Committal for Contempt of Court: A Mother -v- A Father
Case Number: BH23F00135
In the Family Court at Bournemouth
7 October 2024
Before:
District Judge Veal
Between:
A Mother
-v-
A Father
Order
District Judge Veal :
- The application that has come before the court today is an application for contempt. The application was issued on 9 June 2023 in respect of alleged breaches of a non-molestation order, which was made against you on 22 March 2023. The non-molestation order was personally served on you on 23 March 2023. On 21 April 2023, that non-molestation order was made final at a hearing which you attended. That was on the basis of no admissions being made by you and no findings having been made by the court.
- The position is that, throughout these contempt proceedings, you have been reminded of your right to silence, privilege against self-incrimination and your right to legal representation.
- Today, although the allegations were put to you at the previous hearing and you denied all of them, you have come to court today and you have admitted two of them. You have admitted that, on 3 April 2023, you emailed the applicant, called her “vile,” and that was a breach of paragraph 9 of the non-molestation order. On 6 May 2023, you emailed her again and referred to her as, “You sick, twisted weirdo,” again in breach of paragraph 9 of the non-molestation order.

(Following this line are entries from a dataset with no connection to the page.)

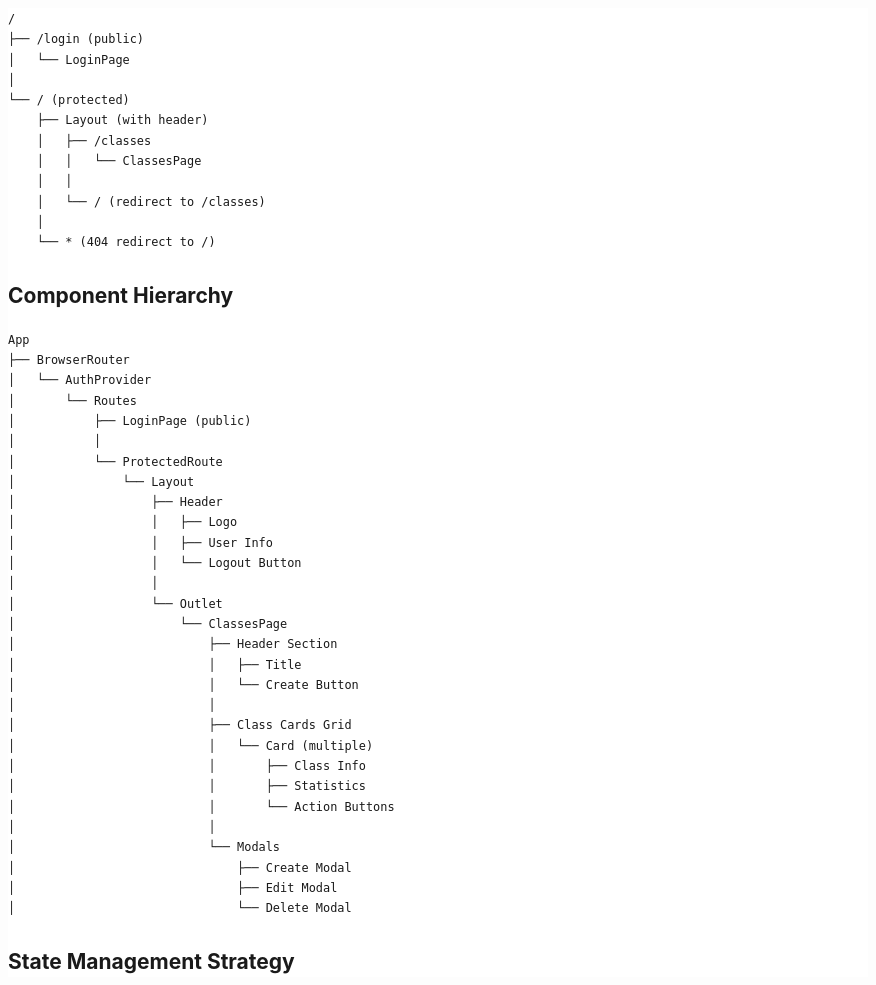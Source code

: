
 ```
/
├── /login (public)
│   └── LoginPage
│
└── / (protected)
    ├── Layout (with header)
    │   ├── /classes
    │   │   └── ClassesPage
    │   │
    │   └── / (redirect to /classes)
    │
    └── * (404 redirect to /)
```

## Component Hierarchy

```
App
├── BrowserRouter
│   └── AuthProvider
│       └── Routes
│           ├── LoginPage (public)
│           │
│           └── ProtectedRoute
│               └── Layout
│                   ├── Header
│                   │   ├── Logo
│                   │   ├── User Info
│                   │   └── Logout Button
│                   │
│                   └── Outlet
│                       └── ClassesPage
│                           ├── Header Section
│                           │   ├── Title
│                           │   └── Create Button
│                           │
│                           ├── Class Cards Grid
│                           │   └── Card (multiple)
│                           │       ├── Class Info
│                           │       ├── Statistics
│                           │       └── Action Buttons
│                           │
│                           └── Modals
│                               ├── Create Modal
│                               ├── Edit Modal
│                               └── Delete Modal
```

## State Management Strategy
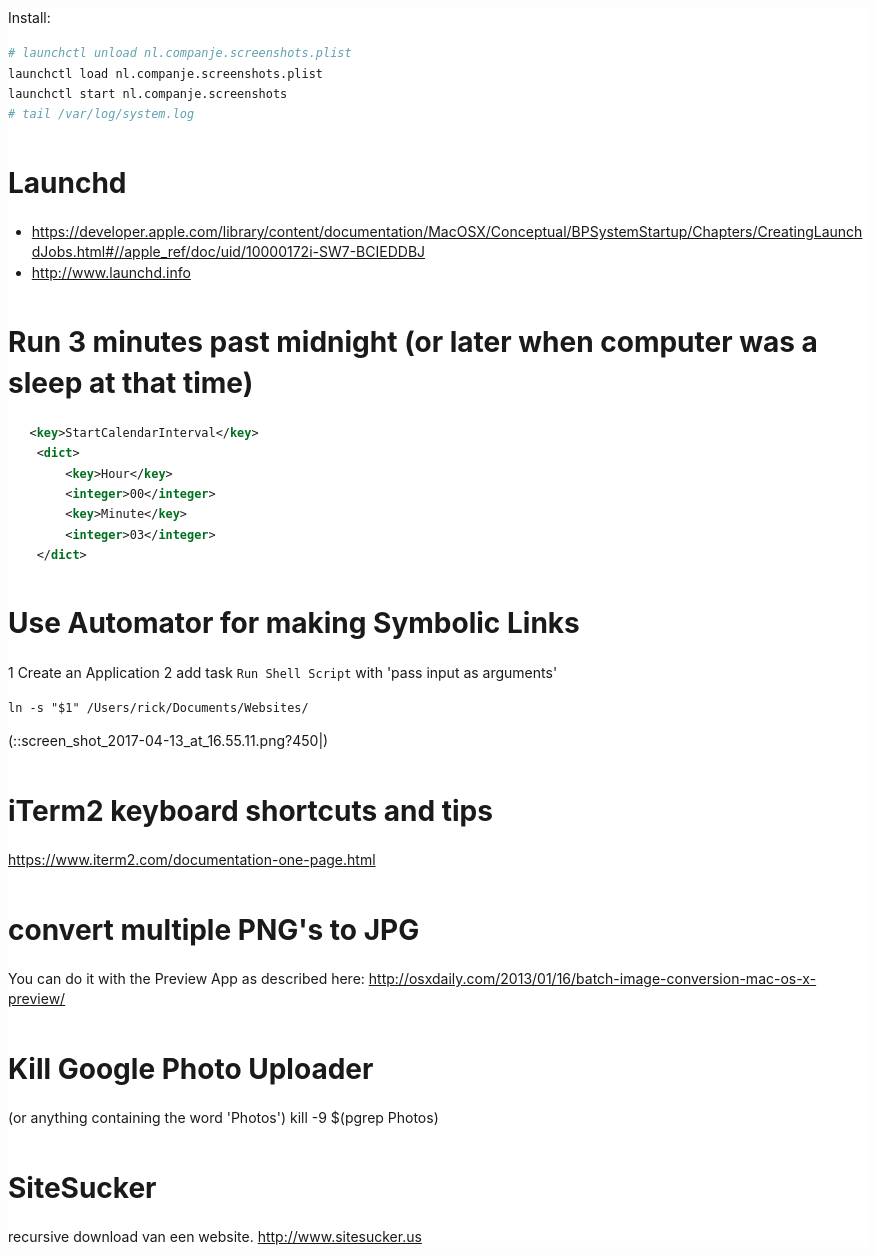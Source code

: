Install:
```bash
# launchctl unload nl.companje.screenshots.plist
launchctl load nl.companje.screenshots.plist
launchctl start nl.companje.screenshots
# tail /var/log/system.log
```


# Launchd
* <https://developer.apple.com/library/content/documentation/MacOSX/Conceptual/BPSystemStartup/Chapters/CreatingLaunchdJobs.html#//apple_ref/doc/uid/10000172i-SW7-BCIEDDBJ>
* <http://www.launchd.info>

# Run 3 minutes past midnight (or later when computer was a sleep at that time)
```xml
   <key>StartCalendarInterval</key>
    <dict>
        <key>Hour</key>
        <integer>00</integer>
        <key>Minute</key>
        <integer>03</integer>
    </dict>
```

# Use Automator for making Symbolic Links
1 Create an Application
2 add task `Run Shell Script` with 'pass input as arguments'
```
ln -s "$1" /Users/rick/Documents/Websites/
```
(::screen_shot_2017-04-13_at_16.55.11.png?450|)

# iTerm2 keyboard shortcuts and tips
https://www.iterm2.com/documentation-one-page.html

# convert multiple PNG's to JPG
You can do it with the Preview App as described here: http://osxdaily.com/2013/01/16/batch-image-conversion-mac-os-x-preview/

# Kill Google Photo Uploader
(or anything containing the word 'Photos')
  kill -9 $(pgrep Photos)

# SiteSucker
recursive download van een website. http://www.sitesucker.us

- For context, I think it is important that the first of those breaches was less than two weeks after the non-molestation order was first made against you and served on you. The second breach was very shortly after you attended the hearing when the non-molestation order was made final. I am satisfied that you knew what was required of you and that you failed to stick to the terms of the non-molestation order that you agreed you would abide by.
- On your behalf, it is submitted that the emails themselves were permitted to be sent because they related to child arrangements, and I accept that. On the whole, therefore, your emails were compliant with the terms of the non-molestation order.
- It is said on your behalf that the words you used, and which are criticised within the admissions that you have made, were words used in the context of a difficult family case. Whilst that may be right, in my judgment, in the light of the non-molestation order, you knew or should have known that you should be choosing your words more carefully. I do not, therefore, accept that your culpability was low, and I find that it was deliberate, such that it falls within culpability category B.
- In terms of the harm caused, I am bound to say I have some sympathy with the submission made on behalf of the applicant that the words you used were liable to undermine the co-parenting relationship that you and she were trying to forge in the wake of your separation. It is difficult to see, in those circumstances, how the harm caused can be characterised as no harm or little harm or distress. As I say, I accept it was verbal abuse in the context of an acrimonious relationship following your separation. I, therefore, consider, in my judgment, that this falls between categories 1 and 3, such that your harm caused falls within category 2 within the guideline. I take as my starting point a sentence of one month with a category range of up to three months.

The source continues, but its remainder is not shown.